The Interior Department announced on Tuesday that, beginning on Jan. 1, visitors from abroad will have to pay an additional $100 for entry into 11 of the United States’ most frequented national parks. The move is intended to offset revenue gaps caused by the recent shutdown and a steep cut to the parks’ operating budget.
Foreign tourists will also miss out on eight “fee‑free days” that coincide with nationwide holidays such as President’s Day, Memorial Day, Flag Day, the July 4 weekend, and Veteran’s Day.
Under the new rules, international guests will see the price of a yearly park pass jump to $250, while U.S. residents will continue to be charged the standard $80.
The surcharge will be added to the regular admission fee at Acadia, Bryce Canyon, Everglades, Glacier, Grand Canyon, Grand Teton, Rocky Mountain, Sequoia and Kings Canyon, Yellowstone, Yosemite, and Zion National Parks.
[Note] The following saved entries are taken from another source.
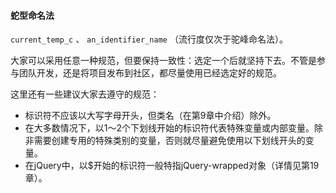 #### 蛇型命名法

`current_temp_c` 、 `an_identifier_name` （流行度仅次于驼峰命名法）。

大家可以采用任意一种规范，但要保持一致性：选定一个后就坚持下去。不管是参与团队开发，还是将项目发布到社区，都尽量使用已经选定好的规范。

这里还有一些建议大家去遵守的规范：

+ 标识符不应该以大写字母开头，但类名（在第9章中介绍）除外。
+ 在大多数情况下，以1～2个下划线开始的标识符代表特殊变量或内部变量。除非需要创建专用的特殊类别的变量，否则就尽量避免使用以下划线开头的变量。
+ 在jQuery中，以$开始的标识符一般特指jQuery-wrapped对象（详情见第19章）。

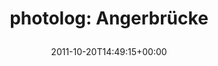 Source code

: ---
retweeted: false
source: <a href="http://posterous.com" rel="nofollow">Posterous</a>
entities:
  hashtags: []
  symbols: []
  user_mentions: []
  urls:
  - url: http://t.co/vroLBnBW
    expanded_url: http://post.ly/3dg9E
    display_url: post.ly/3dg9E
    indices:
    - '22'
    - '42'
display_text_range:
- '0'
- '42'
favorite_count: '0'
id_str: '127033643649605632'
truncated: false
retweet_count: '0'
id: '127033643649605632'
possibly_sensitive: false
created_at: Thu Oct 20 14:49:15 +0000 2011
favorited: false
full_text: 'photolog: Angerbrücke'
lang: de
quote_url: http://post.ly/3dg9E
tags:
- pesos/twitter
date: '2011-10-20T14:49:15+00:00'
src: https://twitter.com/bascht/status/127033643649605632
original_url: https://twitter.com/bascht/status/127033643649605632
type: twitter_tweet
text: 'photolog: Angerbrücke'
title: 'photolog: Angerbrücke

  '

--- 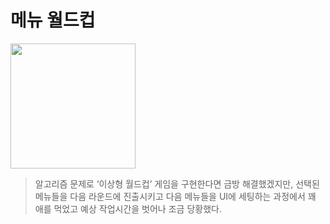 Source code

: # 메뉴 월드컵
<image width = 200 src="https://user-images.githubusercontent.com/77010707/230295266-826f8d75-d788-4bb6-bce5-8542645de4c5.gif">

> 알고리즘 문제로 ‘이상형 월드컵’ 게임을 구현한다면 금방 해결했겠지만, 선택된 메뉴들을 다음 라운드에 진출시키고 다음 메뉴들을 UI에 세팅하는 과정에서 꽤 애를 먹었고 예상 작업시간을 벗어나 조금 당황했다.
“President Trump’s leadership always puts American families first,” Interior Secretary Doug Burgum said. “These policies ensure that US taxpayers, who already support the National Park System, continue to enjoy affordable access, while international visitors contribute their fair share to maintaining and improving our parks for future generations.”
Funds collected from the extra fees will help upgrade facilities and keep the parks in good shape, the statement added.
The announcement follows a July executive order in which President Donald Trump directed the parks to raise entry costs for foreign tourists. The US Travel Association estimated that in 2018, national parks and monuments welcomed more than 14 million international travelers. Yellowstone, for example, reported that in 2024 nearly 15 % of its visitors were overseas, down from 30 % in 2018.
The National Park Service has long operated on a tight budget relative to other federal agencies. For the current fiscal year, the Trump administration requested Congress to allocate $2.1 billion to the NPS— a 37 % cut from the $3.3 billion appropriated for FY 2025, which ended on Sept. 30.
The “One Big Beautiful Bill” Act, signed by Trump on Jul. 4, rolled back an additional $267 million that had been earmarked for park improvements. That same month, the National Parks Conservation Association released a report noting that nearly a quarter — more than 4,000 — of the NPS’s permanent staff had left since Trump took office in January.
“It’s in no way efficient to take a beautiful jewel — a crown jewel of this nation, our national park system, that is beloved by millions of people across the country — and not only demoralize the staff and reduce the staff to the point where the leadership has been eliminated in many parks, where the maintenance, the ability to be able to even bring visitors in, open campgrounds — we have seen parks have to close parts of the park and change hours and things like that because of the fact that it’s so understaffed,” NPCA President and CEO Theresa Pierno said to “PBS NewsHour” on July 23.
“And what we also have to recognize is that, for every dollar invested in our national parks, it returns $15 to the economy. And that’s in the hotels and the food service and all of the things that people do when they come to our national parks, the communities around the parks. Thousands of people are hired in jobs that are connected to the visitors of the parks.”